Renowned as one of Australia’s pre-eminent artists over the past several decades, John Olsen is an essentially abstract artist whose paintings nevertheless remain grounded in a response to his immediate environment.
As his oft quoted phrase ‘I am in the landscape and the landscape is in me’ affirms, the artist is keenly aware of the immersive, reciprocal and irrevocable interrelationship between his sense of self and his sense of place.
Having already lived in, travelled through and absorbed many different parts of the country, in July 1981, the artist and his partner Noela Hjorth moved to Clarendon in the Adelaide Hills. As Deborah Hart observes, this relocation resulted in a series of paintings that harked back to the vitalist impulses of his works of the early 1960s which expressed: ‘the landscape as a living, pulsing organism suggestive of animalistic shapes and biological forms; of landscape not as a static factor but as process, not only seen but felt’.[1] This description vividly captures the vitality and exuberance encountered in Clarendon bedtime story (1981) in which a broad view across a sweeping horizon line is populated with lively marks and lyrical gestures which animate the scene with movement and energy. The painting captures the twilight period in which the searching, tentacular rays of the sun make way for the rising crescent moon and all is suffused in the milky blue light of the crepuscular sky where nothing is quite as it seems. Although the division between earth and sky and the summary notations and daubs of paint which suggest trees, clouds and stars evoke the qualities of an actual vista, the fantastical, gravity defying figures and forms which seem to tumble and rush down the steep, diagonal sloping horizon/hillside, suggest we are in the realm of an imaginary landscape.

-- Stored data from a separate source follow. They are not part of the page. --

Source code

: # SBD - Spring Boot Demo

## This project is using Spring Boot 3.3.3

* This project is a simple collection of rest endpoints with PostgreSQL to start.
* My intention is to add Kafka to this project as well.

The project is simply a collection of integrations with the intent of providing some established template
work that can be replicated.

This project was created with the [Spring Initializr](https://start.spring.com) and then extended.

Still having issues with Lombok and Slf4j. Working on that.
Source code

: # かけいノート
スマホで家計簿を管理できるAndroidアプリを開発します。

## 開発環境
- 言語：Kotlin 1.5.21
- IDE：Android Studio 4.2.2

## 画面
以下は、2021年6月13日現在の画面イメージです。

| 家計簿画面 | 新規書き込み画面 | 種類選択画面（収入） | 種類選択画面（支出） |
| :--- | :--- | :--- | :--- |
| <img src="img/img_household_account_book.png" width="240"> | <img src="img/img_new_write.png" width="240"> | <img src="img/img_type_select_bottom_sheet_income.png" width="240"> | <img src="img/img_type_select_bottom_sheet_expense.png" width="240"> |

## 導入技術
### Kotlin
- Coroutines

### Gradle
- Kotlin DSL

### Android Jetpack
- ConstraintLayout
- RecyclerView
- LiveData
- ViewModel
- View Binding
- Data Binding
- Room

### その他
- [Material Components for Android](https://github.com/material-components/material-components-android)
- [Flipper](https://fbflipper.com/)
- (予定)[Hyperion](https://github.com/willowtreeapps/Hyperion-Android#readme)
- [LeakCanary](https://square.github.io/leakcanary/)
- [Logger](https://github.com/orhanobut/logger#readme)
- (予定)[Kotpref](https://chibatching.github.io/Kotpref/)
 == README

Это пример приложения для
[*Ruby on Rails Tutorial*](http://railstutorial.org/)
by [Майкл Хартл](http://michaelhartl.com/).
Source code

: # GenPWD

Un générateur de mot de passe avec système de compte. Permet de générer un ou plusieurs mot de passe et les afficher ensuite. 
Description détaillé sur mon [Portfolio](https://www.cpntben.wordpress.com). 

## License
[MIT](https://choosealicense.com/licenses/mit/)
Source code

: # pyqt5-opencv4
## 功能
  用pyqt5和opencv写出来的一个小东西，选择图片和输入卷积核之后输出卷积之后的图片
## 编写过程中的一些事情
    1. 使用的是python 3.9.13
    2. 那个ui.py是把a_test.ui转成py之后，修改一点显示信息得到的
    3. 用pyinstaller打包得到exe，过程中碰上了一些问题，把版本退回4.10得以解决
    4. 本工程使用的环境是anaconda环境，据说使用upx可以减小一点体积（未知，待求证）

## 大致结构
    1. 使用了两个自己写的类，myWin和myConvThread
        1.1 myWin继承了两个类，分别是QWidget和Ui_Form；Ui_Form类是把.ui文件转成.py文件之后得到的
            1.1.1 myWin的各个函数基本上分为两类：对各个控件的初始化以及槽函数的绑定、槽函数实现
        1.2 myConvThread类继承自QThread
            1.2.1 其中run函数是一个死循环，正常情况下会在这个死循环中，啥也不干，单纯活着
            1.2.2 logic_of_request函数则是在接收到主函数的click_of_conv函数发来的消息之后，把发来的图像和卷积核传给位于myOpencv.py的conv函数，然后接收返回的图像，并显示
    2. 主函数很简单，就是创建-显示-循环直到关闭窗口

As the title suggests, the picture is telling a story, one which includes familiar lines from nursery rhymes such as the ‘cow jumped over the moon’ and the ‘dish ran away with the spoon’, alongside incidental squiggles and blobs suggesting ambiguous creatures of sheer invention. In the paintings of Olsen, we encounter a world of relativity and flux in which fantasy and reality, night and day, the infinite and the intimate are joyously entangled together in a living tapestry.
Further Information
- Deborah Hart, John Olsen, [1991], Sydney: Craftsman House, 2000, p. 153.